1. “Where’s all the business from our marketing launch?” Marketing can be very expensive, and it is difficult to know what will work. It can propel your company, or it can have minimal or no impact. There will be no shortage of people looking to take your money to help you with your advertising and marketing. The people who sell advertising are usually not marketing experts — they’re salespeople. It is their job to sell. It is your job to be discerning. If you can, test before you invest.
2. “The accountant must be wrong! We must be making money! We’re so busy I can hardly keep up.” You can’t just be a salesperson. You need to do the math. It’s about margins, cost accounting and discounting. It is about the bottom line, not the top line. Plenty of people are very busy right up until the day they run out money. Accounting can be exciting — exciting like finding out you are going broke, or exciting like driving a big profit.

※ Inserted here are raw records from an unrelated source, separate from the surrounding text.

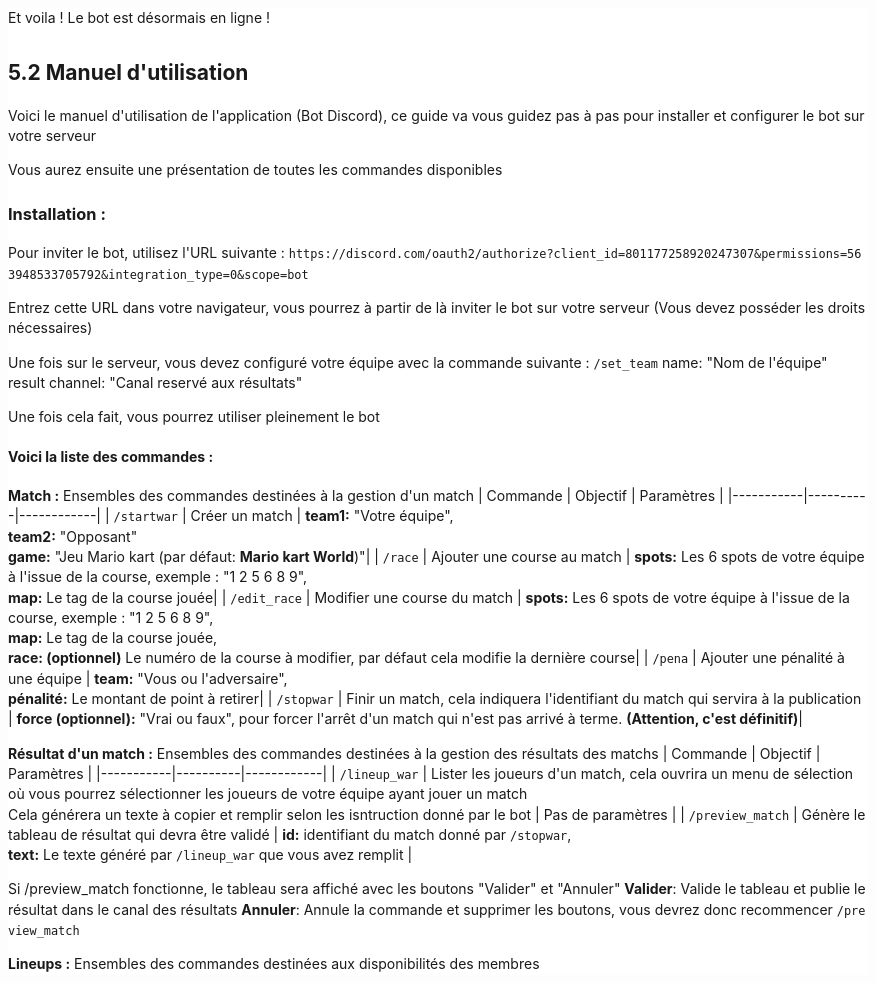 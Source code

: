 Et voila ! Le bot est désormais en ligne !

## 5.2 Manuel d'utilisation

Voici le manuel d'utilisation de l'application (Bot Discord), ce guide va vous guidez pas à pas pour installer et configurer le bot sur votre serveur

Vous aurez ensuite une présentation de toutes les commandes disponibles

### Installation :

Pour inviter le bot, utilisez l'URL suivante :
`https://discord.com/oauth2/authorize?client_id=801177258920247307&permissions=563948533705792&integration_type=0&scope=bot`

Entrez cette URL dans votre navigateur, vous pourrez à partir de là inviter le bot sur votre serveur (Vous devez posséder les droits nécessaires)

Une fois sur le serveur, vous devez configuré votre équipe avec la commande suivante :
`/set_team` name: "Nom de l'équipe" result channel: "Canal reservé aux résultats"

Une fois cela fait, vous pourrez utiliser pleinement le bot

#### Voici la liste des commandes :

**Match :**
Ensembles des commandes destinées à la gestion d'un match
| Commande | Objectif | Paramètres |
|-----------|----------|------------|
| `/startwar` | Créer un match | **team1:** "Votre équipe",<br>**team2:** "Opposant"<br>**game:** "Jeu Mario kart (par défaut: **Mario kart World**)"|
| `/race` | Ajouter une course au match | **spots:** Les 6 spots de votre équipe à l'issue de la course, exemple : "1 2 5 6 8 9", <br>**map:** Le tag de la course jouée|
| `/edit_race` | Modifier une course du match | **spots:** Les 6 spots de votre équipe à l'issue de la course, exemple : "1 2 5 6 8 9", <br>**map:** Le tag de la course jouée,<br>**race: (optionnel)** Le numéro de la course à modifier, par défaut cela modifie la dernière course|
| `/pena` | Ajouter une pénalité à une équipe | **team:** "Vous ou l'adversaire", <br>**pénalité:** Le montant de point à retirer|
| `/stopwar` | Finir un match, cela indiquera l'identifiant du match qui servira à la publication | **force (optionnel):** "Vrai ou faux", pour forcer l'arrêt d'un match qui n'est pas arrivé à terme. **(Attention, c'est définitif)**|

**Résultat d'un match :**
Ensembles des commandes destinées à la gestion des résultats des matchs
| Commande | Objectif | Paramètres |
|-----------|----------|------------|
| `/lineup_war` | Lister les joueurs d'un match, cela ouvrira un menu de sélection où vous pourrez sélectionner les joueurs de votre équipe ayant jouer un match<br>Cela générera un texte à copier et remplir selon les isntruction donné par le bot | Pas de paramètres |
| `/preview_match` | Génère le tableau de résultat qui devra être validé | **id:** identifiant du match donné par `/stopwar`, <br>**text:** Le texte généré par `/lineup_war` que vous avez remplit |

Si /preview_match fonctionne, le tableau sera affiché avec les boutons "Valider" et "Annuler"
**Valider**: Valide le tableau et publie le résultat dans le canal des résultats
**Annuler**: Annule la commande et supprimer les boutons, vous devrez donc recommencer `/preview_match`

**Lineups :**
Ensembles des commandes destinées aux disponibilités des membres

3. “We don’t need customers like that!” Are you sure? Maybe you do. It is easy to take things personally and conclude that you don’t need a customer’s business. It is also easy to lose potential business worth millions of dollars from customers who may be demanding, wrong or just in a bad mood. There are only so many customers out there. I don’t want to lose their business or their friends’ business. It is not about ego, it is about money.
4. “Where’s all the money?” Cash flow is not the same thing as profitability. Cash gets stuck in places — inventory, receivables, fixed assets, debt repayment. Hence the lack of flow. You need to get a handle on your cash flow as well as your profitability. Companies go broke because they run out of cash. Cash is king. Cash flow is a dictator. It will dictate your success.
5. “He did WHAT?” Management is about setting standards, training, empowerment, motivation and holding people responsible. Not everyone is going to figure things out for themselves. Forget the phrase “common sense.” It may be common to you, but you are going to have to tell some employees once, twice, maybe three times. You eventually are going to have to decide whether it is you or them. Were they trained properly? Are you not clear? Are you not consistent? Do they not care? Are they unable? It’s not always an easy answer.
6. “Why is the new salesperson in the bathroom crying?” Twenty minutes earlier I had asked one of my veteran salespeople how the new salesperson was doing. She said she wasn’t catching on too fast. I said I was afraid of that. As soon as I walked away, my veteran told the newbie, “Jay doesn’t think you are catching on fast enough.” When you are the boss, you can no longer assume that any conversation have will remain private. Anything you say can and will be used against you.
Here’s the good news: Once you figure it out, business should get easier. Making mistakes is unavoidable. The key is to learn from them (or from mine) — and not repeat them. This might seem obvious, but I have to tell you, I have watched people do the same things over and over again with disappointing results. While I get tremendous satisfaction from good decisions and happy customers, there isn’t a day that goes by that I don’t look around and try to figure out what I could be doing better.
Jay Goltz owns five small businesses in Chicago.